The photographer is trying to tell their audience that animals can not speak or express what they are going through. People should help them when they see they are being miss treated or abused. Animals will live this type of life style until someone helps them.
What do you think happened right before this picture was taken?
I believe the dog was beaten and neglected. The dog looks helpless in the road and looks lonely. The photographer was trying to better explain his stance on animal abuse by showing a real life example.

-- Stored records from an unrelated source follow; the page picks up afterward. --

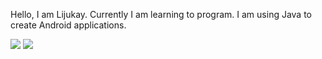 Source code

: Hello, I am Lijukay. Currently I am learning to program. I am using Java to create Android applications.


![](https://github-readme-stats.vercel.app/api?username=Lijukay&bg_color=ffffff00&text_color=888888&hide_border=true&hide_title=false)
![](https://github-readme-stats.vercel.app/api/top-langs/?username=Lijukay&layout=compact&bg_color=ffffff00&text_color=888888&hide_border=true&hide_title=false)

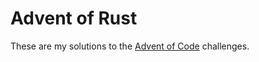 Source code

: # Advent of Rust

These are my solutions to the [Advent of Code] challenges.

[Advent of Code]: http://adventofcode.com/
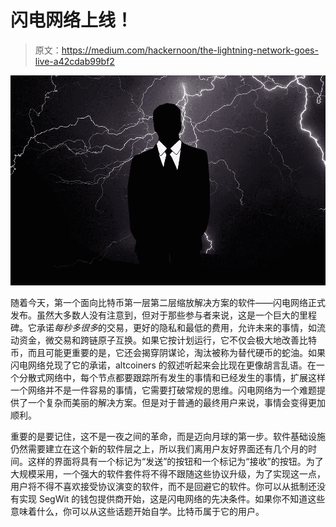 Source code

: # 闪电网络上线！

> 原文：<https://medium.com/hackernoon/the-lightning-network-goes-live-a42cdab99bf2>

![](img/cd0fa451d034e858181703fe47409f4e.png)

随着今天，第一个面向比特币第一层第二层缩放解决方案的软件——闪电网络正式发布。虽然大多数人没有注意到，但对于那些参与者来说，这是一个巨大的里程碑。它承诺*每秒多很多*的交易，更好的隐私和最低的费用，允许未来的事情，如流动资金，微交易和跨链原子互换。如果它按计划运行，它不仅会极大地改善比特币，而且可能更重要的是，它还会揭穿阴谋论，淘汰被称为替代硬币的蛇油。如果闪电网络兑现了它的承诺，altcoiners 的叙述听起来会比现在更像胡言乱语。在一个分散式网络中，每个节点都要跟踪所有发生的事情和已经发生的事情，扩展这样一个网络并不是一件容易的事情，它需要打破常规的思维。闪电网络为一个难题提供了一个复杂而美丽的解决方案。但是对于普通的最终用户来说，事情会变得更加顺利。

重要的是要记住，这不是一夜之间的革命，而是迈向月球的第一步。软件基础设施仍然需要建立在这个新的软件层之上，所以我们离用户友好界面还有几个月的时间。这样的界面将具有一个标记为“发送”的按钮和一个标记为“接收”的按钮。为了大规模采用，一个强大的软件套件将不得不跟随这些协议升级，为了实现这一点，用户将不得不喜欢接受协议演变的软件，而不是回避它的软件。你可以从抵制还没有实现 SegWit 的钱包提供商开始，这是闪电网络的先决条件。如果你不知道这些意味着什么，你可以从这些话题开始自学。比特币属于它的用户。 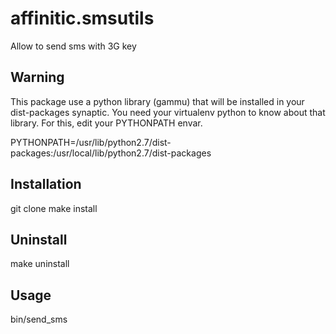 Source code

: affinitic.smsutils
==================

Allow to send sms with 3G key


Warning
-------

This package use a python library (gammu) that will be installed in your dist-packages synaptic. You need your virtualenv python to know about that library. For this, edit your PYTHONPATH envar.

PYTHONPATH=/usr/lib/python2.7/dist-packages:/usr/local/lib/python2.7/dist-packages


Installation
------------

git clone
make install


Uninstall
---------

make uninstall


Usage
-----

bin/send_sms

The dog in the street is the focal point. The photographer draws your attention to it first so you will see what it is like for an animal to be mistreated.
After cropping out the words the photographers message has an opposite affect on the audience. The dog looks like he is sitting ready to play. By having the captions the photographer can really show what the dog has been through and how the dog feels.
The black, white and gray colors add a negative affect in this advertisement. The photographer is showing how sad and depressing it is for an animal to be abused by using these colors.
The logical appeal in this photo is that animal abuse is bad and people should not do it. Animals can not choose who their owners are but they should be taken care of by them.
The ethical appeal in this photo is the report animal abuse to the police phrase at the bottom of the picture. Reporting animal abuse would be the right thing to do. The photographer feels this will make people want to help save animals.
The emotional appeal would be the abuses dog in the road. The photographer added this to make you feel sorry for abused animals.